It’s difficult to locate the source of a river. We can track across the land, looking hard for those signs where the water starts to emerge from the hill. Possibly only once the flow of the water has formed into an audible stream, or see the glint from rays of sunshine reflecting from its surface, can we notice the water.

I found that I can now see where my journey, my ‘calling’, started but only in retrospect.

That time when an RAF Chaplain asked whether I had considered a career as a Vicar; that time when another minister said the same – and I dismissed them both as ridiculous. I was content with my career in the RAF, my career was about to take off (sorry)!

Those days when I flew on RAF aircraft in armed conflict situations gave me moments to see how people react when faced with critical situations. How we may learn to laugh at intense imminent danger, putting that screen up to protect, distancing ourselves, from that prospect of losing our life or the lives of others. I can now see how I ‘coped’ – giving myself coping strategies to get through those dire times.

granby_24

My time in schools loving the teaching but being enthusiastic about caring for others. As like every teacher we are also a social care worker, tending to the needs of the Form and classes on a day-to-day basis. Working with the parents and carers to ‘hold together’ the children: it was challenging but so rewarding,… when it all worked out. It did work many times, but you are left wondering what of those situations which didn’t work?

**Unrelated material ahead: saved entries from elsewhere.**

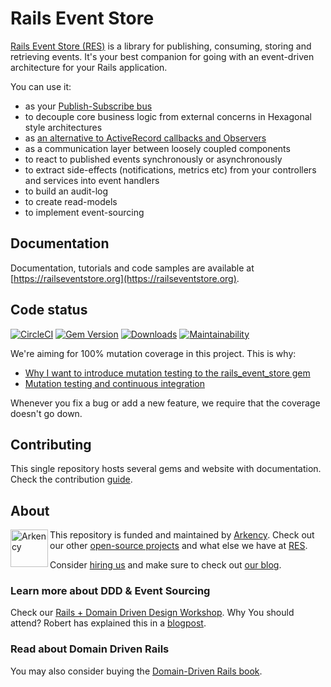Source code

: # Rails Event Store

[Rails Event Store (RES)](https://railseventstore.org/) is a library for publishing, consuming, storing and retrieving events. It's your best companion for going with an event-driven architecture for your Rails application.

You can use it:

<ul>
<li>as your <a href="https://railseventstore.org/docs/pubsub/">Publish-Subscribe bus</a></li>
<li>to decouple core business logic from external concerns in Hexagonal style architectures</li>
<li>as <a href="https://blog.arkency.com/2016/05/domain-events-over-active-record-callbacks/">an alternative to ActiveRecord callbacks and Observers</a></li>
<li>as a communication layer between loosely coupled components</li>
<li>to react to published events synchronously or asynchronously</li>
<li>to extract side-effects (notifications, metrics etc) from your controllers and services into event handlers</li>
<li>to build an audit-log</li>
<li>to create read-models</li>
<li>to implement event-sourcing</li>
</ul>

## Documentation

Documentation, tutorials and code samples are available at [https://railseventstore.org](https://railseventstore.org).

## Code status

[![CircleCI](https://circleci.com/gh/RailsEventStore/rails_event_store.svg?style=shield)](https://circleci.com/gh/RailsEventStore/rails_event_store)
[![Gem Version](https://badge.fury.io/rb/rails_event_store.svg)](https://badge.fury.io/rb/rails_event_store)
[![Downloads](https://badgen.net/rubygems/dt/ruby_event_store)](https://rubygems.org/gems/ruby_event_store)
[![Maintainability](https://badgen.net/codeclimate/maintainability/RailsEventStore/rails_event_store)](https://codeclimate.com/github/RailsEventStore/rails_event_store/maintainability)

We're aiming for 100% mutation coverage in this project. This is why:

* [Why I want to introduce mutation testing to the rails_event_store gem](https://blog.arkency.com/2015/04/why-i-want-to-introduce-mutation-testing-to-the-rails-event-store-gem/)
* [Mutation testing and continuous integration](https://blog.arkency.com/2015/05/mutation-testing-and-continuous-integration/)

Whenever you fix a bug or add a new feature, we require that the coverage doesn't go down.

## Contributing

This single repository hosts several gems and website with documentation. Check the contribution [guide](https://railseventstore.org/community/).

## About

<img src="https://arkency.com/images/arkency.png" alt="Arkency" width="60px" align="left" />

This repository is funded and maintained by [Arkency](https://arkency.com). Check out our other [open-source projects](https://github.com/arkency) and what else we have at [RES](https://github.com/RailsEventStore).

Consider [hiring us](https://arkency.com/hire-us) and make sure to check out [our blog](https://blog.arkency.com).

### Learn more about DDD & Event Sourcing

Check our [Rails + Domain Driven Design Workshop](https://blog.arkency.com/ddd-training/).
Why You should attend? Robert has explained this in a [blogpost](https://blog.arkency.com/2016/12/why-would-you-even-want-to-listen-about-ddd/).

### Read about Domain Driven Rails

You may also consider buying the [Domain-Driven Rails book](https://blog.arkency.com/domain-driven-rails/).
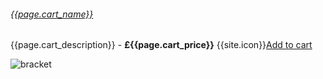 ###### [{{page.cart_name}}]({{page.url}}) 
{{page.cart_description}} - <b>£{{page.cart_price}}</b> {{site.icon}}[Add to cart](/cart#{{page.cart_itemid}})<br>
<p class="lead text-center">
    <img src="{{page.cart_image}}" class="img-thumbnail" alt="bracket">
  </p>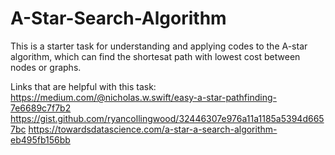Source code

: # A-Star-Search-Algorithm
This is a starter task for understanding and applying codes to the A-star algorithm, which can find the shortesat path with lowest cost between nodes or graphs. 

Links that are helpful with this task:
https://medium.com/@nicholas.w.swift/easy-a-star-pathfinding-7e6689c7f7b2
https://gist.github.com/ryancollingwood/32446307e976a11a1185a5394d6657bc
https://towardsdatascience.com/a-star-a-search-algorithm-eb495fb156bb
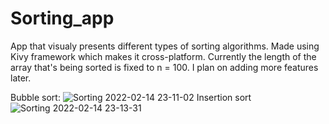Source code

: 
# Sorting_app
App that visualy presents different types of sorting algorithms. Made using Kivy framework which makes it cross-platform. Currently the length of the array that's being sorted is fixed to n = 100. I plan on adding more features later. 

Bubble sort:
![Sorting 2022-02-14 23-11-02](https://user-images.githubusercontent.com/83286569/153956558-10701d06-7c06-4db9-87a0-d587870d4310.gif)
Insertion sort
![Sorting 2022-02-14 23-13-31](https://user-images.githubusercontent.com/83286569/153956595-fcc05cec-5fd1-4aaa-b766-c31d68cf22aa.gif)
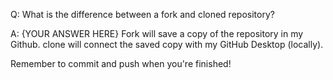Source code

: Q: What is the difference between a fork and cloned repository?

A: {YOUR ANSWER HERE}
Fork will save a copy of the repository in my Github.
clone will connect the saved copy with my GitHub Desktop (locally).

Remember to commit and push when you're finished!
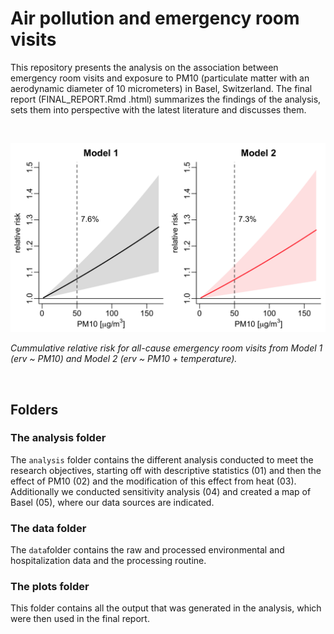 # Air pollution and emergency room visits


This repository presents the analysis on the association between emergency room visits and exposure to PM10 (particulate matter with an aerodynamic diameter of 10 micrometers) in Basel, Switzerland. The final report (FINAL_REPORT.Rmd .html) summarizes the findings of the analysis, sets them into perspective with the latest literature and discusses them. 

<br> 

<p align="center">
  <img src="plots/model1_model2_all.png" alt="Figure 1" width="600"/>
</p>

*Cummulative relative risk for all-cause emergency room visits from Model 1 (erv ~ PM10) and Model 2 (erv ~ PM10 + temperature).*


<br>

## Folders

### The analysis folder

The `analysis` folder contains the different analysis conducted to meet the research objectives, starting off with descriptive statistics (01) and then the effect of PM10 (02) and the modification of this effect from heat (03). Additionally we conducted sensitivity analysis (04) and created a map of Basel (05), where our data sources are indicated. 

### The data folder

The `data`folder contains the raw and processed environmental and hospitalization data and the processing routine. 


### The plots folder

This folder contains all the output that was generated in the analysis, which were then used in the final report. 
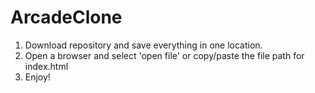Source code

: # ArcadeClone

1. Download repository and save everything in one location.
2. Open a browser and select 'open file' or copy/paste the file path for index.html
3. Enjoy!
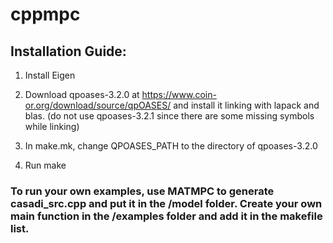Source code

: # cppmpc

## Installation Guide:

1. Install Eigen 

2. Download qpoases-3.2.0 at https://www.coin-or.org/download/source/qpOASES/ and install it linking with lapack and blas. (do not use qpoases-3.2.1 since there are some missing symbols while linking)

3. In make.mk, change QPOASES_PATH to the directory of qpoases-3.2.0

3. Run make

### To run your own examples, use MATMPC to generate casadi_src.cpp and put it in the /model folder. Create your own main function in the /examples folder and add it in the makefile list.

A key moment in realising that calling came through a pastoral counselling course at St John’s in Nottingham which opened my eyes to more ways we can support others. The Street Pastor training and the working closely with the Christian Nightlife Initiative (www.sa-cni.org.uk) helped me to understand the pleasures and pitfalls of those out on the town for a variety of reasons.

street-pastors-main-image

What life situations can you look back upon and see that God is preparing you for the future?

Then God spoke to me.

My Minister wondered whether I had heard of the Diaconal Order in the Methodist Church? err  No

I looked carefully at their statement, a specification, a tick list of what may be required. It was like a hand fitting into a glove. It didn’t fit perfectly – why would it? But it gave me such a great interest in finding out more- such excitement, a buzz.

The Process

After speaking again to my Minister, the Superintendent popped around for a chat. It didn’t go well. I may not be suited and what of my current role as a teacher? Reflecting back now I can see what they were saying: we can play such a role in our current job, do we need to move towards a ministerial role?

I then attended a Circuit Interview, in front of 25 people drawn from various churches in our local circuit where I could give my testimony. I couldn’t believe it when I nearly broke down, explaining how my family had helped me to understand greater truths about family love. They permitted me to proceed to the next stage.

I wondered afterwards what evidence they would need to say No?  I gave 3-4 minutes of testimony – any negative reaction would have to come from their past knowledge of my work in the circuit or from the Spirit.

The interview from the psychotherapist lasted 90 minutes. I was busting for the loo. We had had to drive for an hour and we had hoped to find somewhere local prior to the interview – nothing: rural villages and early morning had conspired to force us to cross our legs. Nevertheless, I ‘looked young for my age‘, and was ‘sincere‘, so she must have seen something positive in me! Again upon reflection, in my opinion, the key aspect they were looking for was a strategy for processing issues which we face on life’s journey.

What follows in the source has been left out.